PROBLEM REQUIREMENTS:
Across the entries below, determine how many lines include the word "present". State only the resulting number.

BEGIN DATA FOR THIS TASK

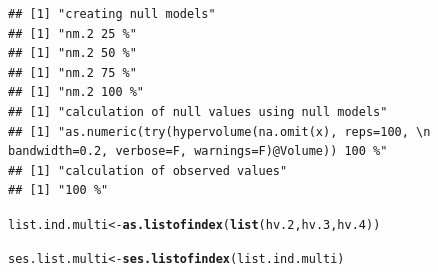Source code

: \documentclass[12pt]{article}\usepackage[]{graphicx}\usepackage[]{color}
\makeatletter
\newcommand{\hlstd}[1]{\textcolor[rgb]{0.345,0.345,0.345}{#1}}%
\newcommand{\hlkwb}[1]{\textcolor[rgb]{0.69,0.353,0.396}{#1}}%
\newcommand{\hlkwd}[1]{\textcolor[rgb]{0.737,0.353,0.396}{\textbf{#1}}}%
\newenvironment{kframe}{%
 \def\at@end@of@kframe{}%
 \ifinner\ifhmode%
  \def\at@end@of@kframe{\end{minipage}}%
  \begin{minipage}{\columnwidth}%
 \fi\fi%
 \def\FrameCommand##1{\hskip\@totalleftmargin \hskip-\fboxsep
 \colorbox{shadecolor}{##1}\hskip-\fboxsep
     \hskip-\linewidth \hskip-\@totalleftmargin \hskip\columnwidth}%
 \MakeFramed {\advance\hsize-\width
   \@totalleftmargin\z@ \linewidth\hsize
   \@setminipage}}%
 {\par\unskip\endMakeFramed%
 \at@end@of@kframe}
\newenvironment{knitrout}{}{} %
\makeatother
\begin{document}
\begin{knitrout}
\begin{kframe}
\begin{verbatim}
## [1] "creating null models"
## [1] "nm.2 25 %"
## [1] "nm.2 50 %"
## [1] "nm.2 75 %"
## [1] "nm.2 100 %"
## [1] "calculation of null values using null models"
## [1] "as.numeric(try(hypervolume(na.omit(x), reps=100, \n                                  bandwidth=0.2, verbose=F, warnings=F)@Volume)) 100 %"
## [1] "calculation of observed values"
## [1] "100 %"
\end{verbatim}
\begin{alltt}
\hlstd{list.ind.multi}\hlkwb{<-}\hlkwd{as.listofindex}\hlstd{(}\hlkwd{list}\hlstd{(hv.2, hv.3, hv.4))}

\hlstd{ses.list.multi}\hlkwb{<-}\hlkwd{ses.listofindex}\hlstd{(list.ind.multi)}
\end{alltt}
\end{kframe}
\end{knitrout}
\end{document}
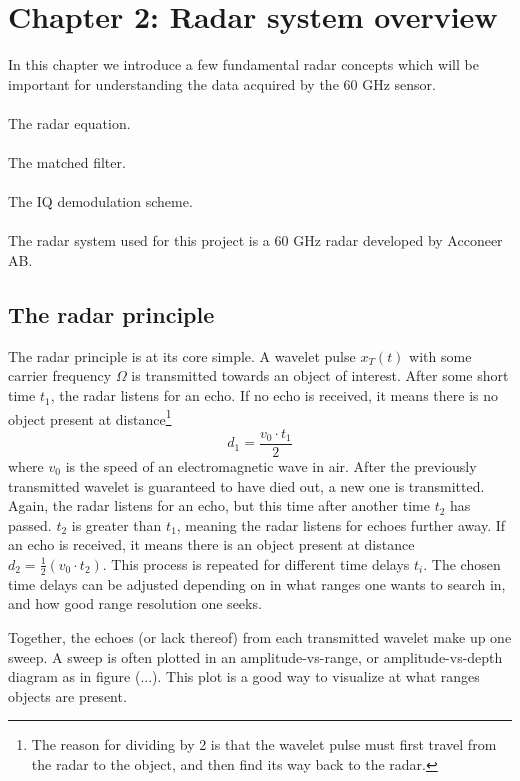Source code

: \section{Chapter 2: Radar system overview}

In this chapter we introduce a few fundamental radar concepts which will be important for understanding the data acquired by the 60 GHz sensor.
\\ \\
The radar equation.
\\ \\
The matched filter.
\\ \\
The IQ demodulation scheme. 
\\ \\
The radar system used for this project is a 60 GHz radar developed by Acconeer AB.



\subsection{The radar principle}

The radar principle is at its core simple.  A wavelet pulse $x_T(t)$ with some carrier frequency $\Omega$  is transmitted towards an object of interest. After some short time $t_1$, the radar listens for an echo. If no echo is received, it means there is no object present at distance\footnote{The reason for dividing by 2 is that the wavelet pulse must first travel from the radar to the object, and then find its way back to the radar.}
\begin{equation}
	d_1 = \frac{v_0\cdot t_1}2
\end{equation}
where $v_0$ is the speed of an electromagnetic wave in air. After the previously transmitted wavelet is guaranteed to have died out, a new one is transmitted. Again, the radar listens for an echo, but this time after another time $t_2$ has passed. $t_2$ is greater than $t_1$, meaning the radar listens for echoes further away. If an echo is received, it means there is an object present at distance 
$
	d_2 = \frac12(v_0\cdot t_2).
$
This process is repeated for different time delays $t_i$. The chosen time delays can be adjusted depending on in what ranges one wants to search in, and how good range resolution one seeks.

Together, the echoes (or lack thereof) from each transmitted wavelet make up one sweep. A sweep is often plotted in an amplitude-vs-range, or amplitude-vs-depth diagram as in figure (...). This plot is a good way to visualize at what ranges objects are present.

END DATA FOR THIS TASK

YOUR SOLUTION:
3